Data items
_ _ _ _ _

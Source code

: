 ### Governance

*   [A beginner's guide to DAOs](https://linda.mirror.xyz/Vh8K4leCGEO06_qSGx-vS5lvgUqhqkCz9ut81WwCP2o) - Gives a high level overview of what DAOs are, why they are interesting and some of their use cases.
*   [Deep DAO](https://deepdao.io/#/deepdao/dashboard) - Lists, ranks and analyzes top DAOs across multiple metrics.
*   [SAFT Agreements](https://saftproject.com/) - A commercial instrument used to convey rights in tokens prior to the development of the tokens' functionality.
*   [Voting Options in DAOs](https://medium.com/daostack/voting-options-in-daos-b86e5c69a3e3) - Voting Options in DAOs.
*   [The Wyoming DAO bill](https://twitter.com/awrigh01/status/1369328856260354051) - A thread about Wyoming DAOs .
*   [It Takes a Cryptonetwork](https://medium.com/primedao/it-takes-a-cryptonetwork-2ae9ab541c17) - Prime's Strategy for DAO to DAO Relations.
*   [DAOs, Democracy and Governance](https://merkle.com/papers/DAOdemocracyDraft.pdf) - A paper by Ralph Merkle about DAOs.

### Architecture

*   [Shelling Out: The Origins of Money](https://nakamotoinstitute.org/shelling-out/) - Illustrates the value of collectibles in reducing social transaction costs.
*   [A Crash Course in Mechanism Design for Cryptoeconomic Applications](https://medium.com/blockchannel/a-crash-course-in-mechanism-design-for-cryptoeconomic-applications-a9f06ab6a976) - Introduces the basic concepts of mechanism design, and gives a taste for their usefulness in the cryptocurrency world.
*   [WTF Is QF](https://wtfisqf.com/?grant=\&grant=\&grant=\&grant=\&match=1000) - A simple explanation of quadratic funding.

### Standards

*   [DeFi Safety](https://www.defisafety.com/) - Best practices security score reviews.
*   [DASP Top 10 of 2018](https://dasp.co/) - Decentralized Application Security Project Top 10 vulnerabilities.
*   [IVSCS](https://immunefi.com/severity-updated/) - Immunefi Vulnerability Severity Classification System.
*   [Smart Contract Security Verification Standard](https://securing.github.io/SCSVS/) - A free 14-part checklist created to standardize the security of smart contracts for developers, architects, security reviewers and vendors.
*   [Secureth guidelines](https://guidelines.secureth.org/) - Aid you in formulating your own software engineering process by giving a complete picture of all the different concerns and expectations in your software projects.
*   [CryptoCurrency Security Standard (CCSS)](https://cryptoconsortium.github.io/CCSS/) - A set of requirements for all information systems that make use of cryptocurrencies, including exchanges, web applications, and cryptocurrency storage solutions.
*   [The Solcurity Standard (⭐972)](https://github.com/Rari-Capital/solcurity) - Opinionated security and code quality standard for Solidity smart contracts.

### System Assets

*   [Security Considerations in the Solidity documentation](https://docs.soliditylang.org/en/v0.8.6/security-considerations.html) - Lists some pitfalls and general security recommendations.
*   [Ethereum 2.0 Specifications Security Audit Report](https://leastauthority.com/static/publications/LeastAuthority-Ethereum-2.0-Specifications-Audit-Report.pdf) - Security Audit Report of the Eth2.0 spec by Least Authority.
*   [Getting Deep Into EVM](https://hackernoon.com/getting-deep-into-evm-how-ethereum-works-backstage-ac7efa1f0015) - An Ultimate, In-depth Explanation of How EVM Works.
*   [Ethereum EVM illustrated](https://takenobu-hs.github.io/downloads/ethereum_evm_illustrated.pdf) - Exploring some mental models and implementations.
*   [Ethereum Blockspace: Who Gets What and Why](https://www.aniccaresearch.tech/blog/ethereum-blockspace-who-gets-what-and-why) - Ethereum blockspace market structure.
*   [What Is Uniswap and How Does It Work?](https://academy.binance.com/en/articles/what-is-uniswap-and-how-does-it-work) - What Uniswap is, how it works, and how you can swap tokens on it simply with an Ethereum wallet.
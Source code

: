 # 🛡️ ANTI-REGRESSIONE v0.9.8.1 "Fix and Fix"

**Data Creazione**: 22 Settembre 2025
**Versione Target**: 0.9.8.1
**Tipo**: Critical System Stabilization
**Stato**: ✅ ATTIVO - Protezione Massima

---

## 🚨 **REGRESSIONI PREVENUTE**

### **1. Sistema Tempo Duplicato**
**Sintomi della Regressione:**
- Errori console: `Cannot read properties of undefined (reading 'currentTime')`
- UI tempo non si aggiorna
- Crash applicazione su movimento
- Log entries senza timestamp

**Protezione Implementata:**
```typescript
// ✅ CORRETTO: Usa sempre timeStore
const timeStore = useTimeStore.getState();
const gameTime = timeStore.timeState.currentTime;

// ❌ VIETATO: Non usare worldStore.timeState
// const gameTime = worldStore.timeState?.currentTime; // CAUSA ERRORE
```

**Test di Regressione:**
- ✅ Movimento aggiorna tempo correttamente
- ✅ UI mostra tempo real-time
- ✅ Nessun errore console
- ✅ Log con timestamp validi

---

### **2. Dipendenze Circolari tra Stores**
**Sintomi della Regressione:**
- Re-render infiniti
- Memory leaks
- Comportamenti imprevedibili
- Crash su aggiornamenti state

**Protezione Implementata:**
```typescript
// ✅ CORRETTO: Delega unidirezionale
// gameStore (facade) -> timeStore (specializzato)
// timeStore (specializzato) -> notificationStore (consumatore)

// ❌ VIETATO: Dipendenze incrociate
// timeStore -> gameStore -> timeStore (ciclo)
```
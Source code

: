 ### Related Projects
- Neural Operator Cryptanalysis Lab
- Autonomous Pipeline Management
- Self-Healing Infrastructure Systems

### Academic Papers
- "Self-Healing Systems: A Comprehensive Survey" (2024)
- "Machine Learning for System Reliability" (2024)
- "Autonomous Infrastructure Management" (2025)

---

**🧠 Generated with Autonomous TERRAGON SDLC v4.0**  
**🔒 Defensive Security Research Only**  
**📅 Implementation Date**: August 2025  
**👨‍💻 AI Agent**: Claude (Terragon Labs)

_ _ _ _ _

**REQUIRED WORK**
Exactly the lines from the one that holds "### Related Projects" through the final line of the records above should be written out, and only those.

**REPLY TO THE EXERCISE**
: ### Related Projects
- Neural Operator Cryptanalysis Lab
- Autonomous Pipeline Management
- Self-Healing Infrastructure Systems

### Academic Papers
- "Self-Healing Systems: A Comprehensive Survey" (2024)
- "Machine Learning for System Reliability" (2024)
- "Autonomous Infrastructure Management" (2025)

---

**🧠 Generated with Autonomous TERRAGON SDLC v4.0**  
**🔒 Defensive Security Research Only**  
**📅 Implementation Date**: August 2025  
**👨‍💻 AI Agent**: Claude (Terragon Labs)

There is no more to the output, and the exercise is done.